(Source data)
================
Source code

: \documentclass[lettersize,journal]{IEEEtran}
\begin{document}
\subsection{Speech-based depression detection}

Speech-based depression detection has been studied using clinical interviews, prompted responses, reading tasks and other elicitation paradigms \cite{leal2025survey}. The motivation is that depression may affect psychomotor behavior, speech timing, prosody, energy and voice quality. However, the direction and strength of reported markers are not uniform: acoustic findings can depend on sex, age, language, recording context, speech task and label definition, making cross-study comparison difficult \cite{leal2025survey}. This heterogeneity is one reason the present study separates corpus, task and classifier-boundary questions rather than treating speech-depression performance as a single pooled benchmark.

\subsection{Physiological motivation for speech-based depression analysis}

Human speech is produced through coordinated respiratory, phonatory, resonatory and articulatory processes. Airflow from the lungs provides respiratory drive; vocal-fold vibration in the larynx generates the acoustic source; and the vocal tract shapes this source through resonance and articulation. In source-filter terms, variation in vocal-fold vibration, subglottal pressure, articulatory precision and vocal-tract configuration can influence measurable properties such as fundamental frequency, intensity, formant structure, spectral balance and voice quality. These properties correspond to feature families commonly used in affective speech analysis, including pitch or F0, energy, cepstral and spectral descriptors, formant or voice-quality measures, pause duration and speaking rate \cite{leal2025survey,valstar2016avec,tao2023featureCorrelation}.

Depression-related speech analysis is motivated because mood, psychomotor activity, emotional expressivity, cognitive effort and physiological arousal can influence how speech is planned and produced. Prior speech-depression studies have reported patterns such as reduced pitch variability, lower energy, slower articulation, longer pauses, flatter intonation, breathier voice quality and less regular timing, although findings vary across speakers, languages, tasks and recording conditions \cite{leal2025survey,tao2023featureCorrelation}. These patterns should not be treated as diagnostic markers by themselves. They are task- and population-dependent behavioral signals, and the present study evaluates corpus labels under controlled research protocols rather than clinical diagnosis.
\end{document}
================
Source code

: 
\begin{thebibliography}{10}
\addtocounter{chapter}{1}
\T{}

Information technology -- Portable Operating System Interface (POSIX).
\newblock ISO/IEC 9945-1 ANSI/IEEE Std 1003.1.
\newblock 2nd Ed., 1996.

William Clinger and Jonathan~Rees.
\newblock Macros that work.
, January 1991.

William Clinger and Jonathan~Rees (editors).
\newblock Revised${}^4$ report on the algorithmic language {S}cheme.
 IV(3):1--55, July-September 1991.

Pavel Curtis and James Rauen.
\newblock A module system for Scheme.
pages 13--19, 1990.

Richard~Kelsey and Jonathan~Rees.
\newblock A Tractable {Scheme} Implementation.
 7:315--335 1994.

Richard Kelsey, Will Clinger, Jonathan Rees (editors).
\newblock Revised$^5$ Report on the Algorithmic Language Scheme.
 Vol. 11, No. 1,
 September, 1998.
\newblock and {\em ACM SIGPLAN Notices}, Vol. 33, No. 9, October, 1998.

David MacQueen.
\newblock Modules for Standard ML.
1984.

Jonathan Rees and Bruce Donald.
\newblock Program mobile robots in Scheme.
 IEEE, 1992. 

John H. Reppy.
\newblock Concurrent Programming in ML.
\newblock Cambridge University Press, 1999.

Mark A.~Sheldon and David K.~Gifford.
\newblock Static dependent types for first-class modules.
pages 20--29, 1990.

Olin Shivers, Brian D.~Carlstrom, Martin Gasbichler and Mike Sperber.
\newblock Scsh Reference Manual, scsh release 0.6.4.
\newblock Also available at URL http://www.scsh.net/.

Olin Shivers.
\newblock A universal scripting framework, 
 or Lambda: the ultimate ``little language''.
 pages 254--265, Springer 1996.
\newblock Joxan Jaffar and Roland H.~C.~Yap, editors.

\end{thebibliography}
================
→ What is needed: Please filter the data down to the lines containing the word "Clinger".

→ Completed exercise:
William Clinger and Jonathan~Rees.
William Clinger and Jonathan~Rees (editors).
Richard Kelsey, Will Clinger, Jonathan Rees (editors).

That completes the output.